Union of Initiatives for Educational Assembly
Syllabus » Age Appropriate Reading 

Age Appropriate Reading

Required Readings

Gregory Bateson, Steps to an Ecology of Mind: Part 1: the Metalogues pp.3-58* 1951-71

R Buckminster Fuller, Tetrascroll** 1975

Bruno Munari, How to draw a tree 1978

Paul Chan, The Shadow and her Wanda 2007

“I was convinced that the best way to study the thoughts of the scientists I was reading was to test myself by disclosing what I understood to a child... The scientist must be elegantly logical to the child, or else the scientist’s logic is questionable… I must induce the child to imagine making her own natural objective use of those subjectively discovered principles. I felt it to be true that children had great advantage in this respect as they are not burdened with the misconceptions and obsolete propositions with which the grown-ups have been inundated by formal “education”.”  B. Fuller Prologue to Tetrascroll

“The metalogues are fictional conversations between father and daughter, which may owe something to actual discussions that took place between Gregory and Mary Catherine but are mainly constructed by Bateson himself as a free-form method of exploring ideas and the relationships between ideas… Bateson describes a metalogue as “a conversation about some problematic subject”. This was his solution to the difficulties of setting out innovative ideas within the academic paradigm.”  Noel G. Charlton Understanding Gregory Bateson: mind, beauty, and the sacred earth

 

This book club is a discussion for children and adults alike. Each of these books was written by an adult accustomed to adult audiences but eager to analyze their ideas from a new perspective. In all four cases, children are the medium by which to do so. In the case of the Fuller and Bateson texts, the books grew out of conversations with their young daughters but it arguable whether it is in fact children whom the writings address. Munari and Chan use a traditional picture book format and write to a more general audience of children (The cover of Chan’s book is labeled “Strictly for Children”), but perhaps they are really writing to the child in each of us.

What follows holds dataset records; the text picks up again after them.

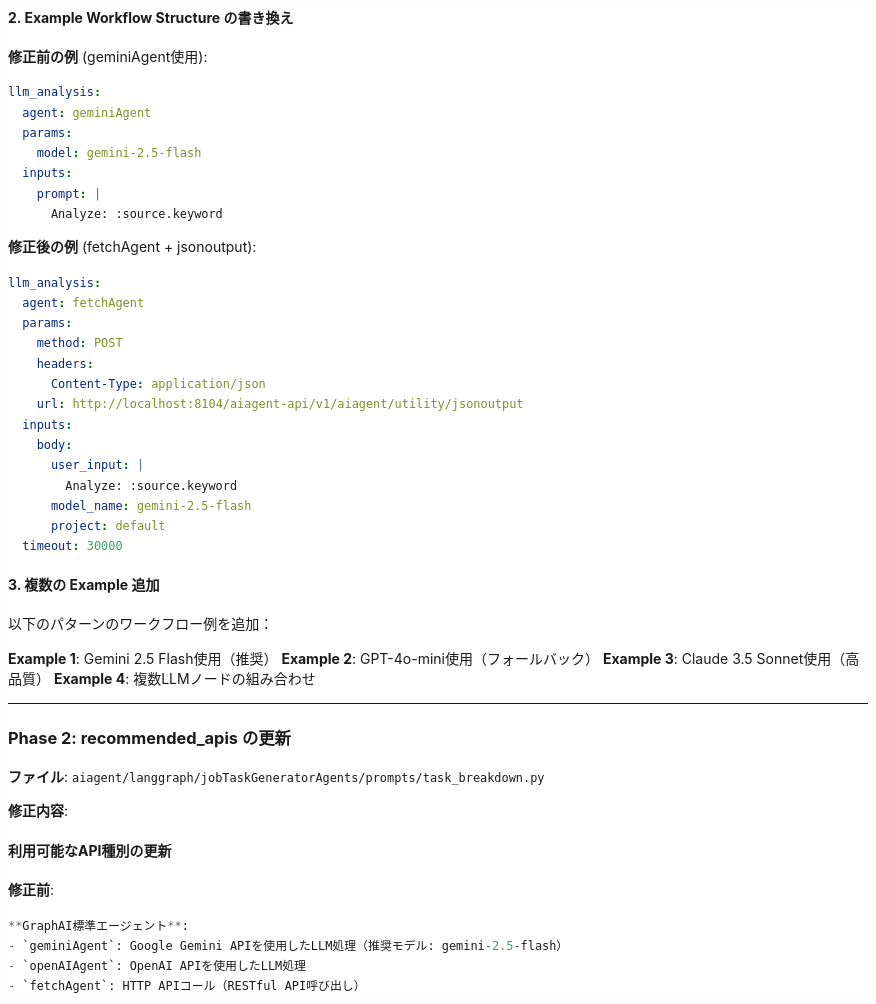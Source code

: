 #### 2. Example Workflow Structure の書き換え

**修正前の例** (geminiAgent使用):
```yaml
llm_analysis:
  agent: geminiAgent
  params:
    model: gemini-2.5-flash
  inputs:
    prompt: |
      Analyze: :source.keyword
```

**修正後の例** (fetchAgent + jsonoutput):
```yaml
llm_analysis:
  agent: fetchAgent
  params:
    method: POST
    headers:
      Content-Type: application/json
    url: http://localhost:8104/aiagent-api/v1/aiagent/utility/jsonoutput
  inputs:
    body:
      user_input: |
        Analyze: :source.keyword
      model_name: gemini-2.5-flash
      project: default
  timeout: 30000
```

#### 3. 複数の Example 追加

以下のパターンのワークフロー例を追加：

**Example 1**: Gemini 2.5 Flash使用（推奨）
**Example 2**: GPT-4o-mini使用（フォールバック）
**Example 3**: Claude 3.5 Sonnet使用（高品質）
**Example 4**: 複数LLMノードの組み合わせ

---

### Phase 2: recommended_apis の更新

**ファイル**: `aiagent/langgraph/jobTaskGeneratorAgents/prompts/task_breakdown.py`

**修正内容**:

#### 利用可能なAPI種別の更新

**修正前**:
```python
**GraphAI標準エージェント**:
- `geminiAgent`: Google Gemini APIを使用したLLM処理（推奨モデル: gemini-2.5-flash）
- `openAIAgent`: OpenAI APIを使用したLLM処理
- `fetchAgent`: HTTP APIコール（RESTful API呼び出し）
```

Interestingly all the writers are men who have been identified as unique contributors to their professional field: Anthropology for Bateson, Architecture and Invention for Fuller, Art and Design for Munari, and Fine Art for Chan. Why are the minds and voices of children so important to these four men in their struggles to understand and articulate the human experience?

Adults and children are invited to attend this Book Club to discuss their experience with the material. In their preparation for the Book Club, participants are encouraged to follow Munari’s instructions and create their own images of trees, to research Chan’s footnotes, to act out Bateson’s dialogue and to read the Tetrascroll in the ‘storytime’ format in which it was conceived. Participants are further encouraged to bring the results of their efforts to the Book Club meeting, even if just in the form of thoughts and memories. Questions that might be considered for discussion might be among those listed below.

Are Fuller’s ideas as “elegantly logical” as he intended? Does Bateson expand the depth of his ideas by discussing them with his daughter? Is Munari teaching children to draw or adults to see? Do the footnotes in Chan’s narrative add or distract from appreciating the stories content? All four books question the effectiveness of age distinction in the exploration of ideas, but do they succeed in putting children and adults on equal footing?